ResearchObject / ro-crate

Research Object Crate
https://w3id.org/ro/crate/
Apache License 2.0
82 stars 34 forks source link

Use Case: In-situ/on-the-fly manifests alongside 'payload' data #14

Open eocarragain opened 5 years ago

eocarragain commented 5 years ago

As a developer/researcher/data-steward, I want to be able to capture the manifest in the root of my git-repo/data-folder as I work on my code/data, so that my existing processes & folders aren't affected while I iteratively enhance the metadata and payload.

See, for example, CodeMeta, Frictionless Data, and the way in which DataCrate distinguishes Working DataCrates from Bagged DataCrates

This contrasts to the approach where some sort of wrapper folder/container is put around 'payload', e.g. BagIt.

ptsefton commented 5 years ago

Agreed - but we might also want to make it possible to put the manifest OUTSIDE of the data tree altogether in some situations. The simplest approach is to go one level up, and for example put the data in a /data directory, but you might want to have manifests in sibling directories or elsewhere on the file system, eg a tool might store manifests in a an application directory until the data is ready to be packaged.

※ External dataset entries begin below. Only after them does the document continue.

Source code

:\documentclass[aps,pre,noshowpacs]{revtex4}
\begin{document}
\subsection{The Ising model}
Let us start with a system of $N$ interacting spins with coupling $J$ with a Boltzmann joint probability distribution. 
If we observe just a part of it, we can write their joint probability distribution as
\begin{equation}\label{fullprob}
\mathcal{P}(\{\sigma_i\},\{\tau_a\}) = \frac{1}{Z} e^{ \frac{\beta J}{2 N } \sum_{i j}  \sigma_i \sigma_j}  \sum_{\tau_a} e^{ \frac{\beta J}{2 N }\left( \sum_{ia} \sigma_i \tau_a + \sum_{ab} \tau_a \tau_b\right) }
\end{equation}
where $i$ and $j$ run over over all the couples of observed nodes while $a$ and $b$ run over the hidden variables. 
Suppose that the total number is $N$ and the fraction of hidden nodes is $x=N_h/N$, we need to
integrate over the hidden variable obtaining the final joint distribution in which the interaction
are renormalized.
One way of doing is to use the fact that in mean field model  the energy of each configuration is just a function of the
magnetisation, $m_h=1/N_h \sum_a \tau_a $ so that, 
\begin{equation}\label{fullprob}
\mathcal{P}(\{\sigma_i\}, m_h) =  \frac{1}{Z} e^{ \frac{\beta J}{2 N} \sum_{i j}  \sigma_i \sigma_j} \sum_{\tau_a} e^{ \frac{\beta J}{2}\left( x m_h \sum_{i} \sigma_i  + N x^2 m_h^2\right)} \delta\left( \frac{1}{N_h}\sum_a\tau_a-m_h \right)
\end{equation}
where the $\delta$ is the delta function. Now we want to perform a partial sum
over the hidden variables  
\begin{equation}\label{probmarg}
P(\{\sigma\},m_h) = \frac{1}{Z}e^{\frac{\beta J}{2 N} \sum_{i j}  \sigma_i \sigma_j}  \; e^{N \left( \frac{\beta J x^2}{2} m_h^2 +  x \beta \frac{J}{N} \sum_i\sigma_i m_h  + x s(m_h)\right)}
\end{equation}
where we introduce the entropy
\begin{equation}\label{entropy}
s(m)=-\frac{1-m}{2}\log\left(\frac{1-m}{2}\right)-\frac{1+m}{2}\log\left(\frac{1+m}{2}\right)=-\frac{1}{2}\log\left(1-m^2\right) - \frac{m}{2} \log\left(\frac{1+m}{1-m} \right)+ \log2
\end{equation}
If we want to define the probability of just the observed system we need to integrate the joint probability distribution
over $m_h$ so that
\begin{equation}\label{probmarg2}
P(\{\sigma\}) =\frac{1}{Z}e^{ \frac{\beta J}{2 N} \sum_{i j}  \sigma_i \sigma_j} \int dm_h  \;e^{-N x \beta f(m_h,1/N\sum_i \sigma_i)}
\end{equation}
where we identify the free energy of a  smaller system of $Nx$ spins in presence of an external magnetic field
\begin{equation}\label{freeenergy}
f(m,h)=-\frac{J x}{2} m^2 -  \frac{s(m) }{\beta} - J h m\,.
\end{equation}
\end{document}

eocarragain commented 5 years ago

Just to reinforce this use case, here is the first Guiding Principle of the Psych-DS project:

First, Psych-DS is a technical specification designed for datasets that may be generated and handled by a single researcher. Tools that work with this specification may provide significant added functionality, but should not lose sight of the fact that Psych-DS’s audience is the individual researcher. For very large projects (in psychology and other disciplines), it’s often necessary and appropriate to consult with libraries and archiving organizations to prepare a dataset for archiving after the fact, but as researchers increasingly share their own datasets, they need to be able to manage the dataset preparation on their own, given appropriate software tools. One very helpful way to achieve this aim is to plan for sharing/archiving from the beginning of a project; Psych-DS is designed to be a format that can be used at any point in the research workflow.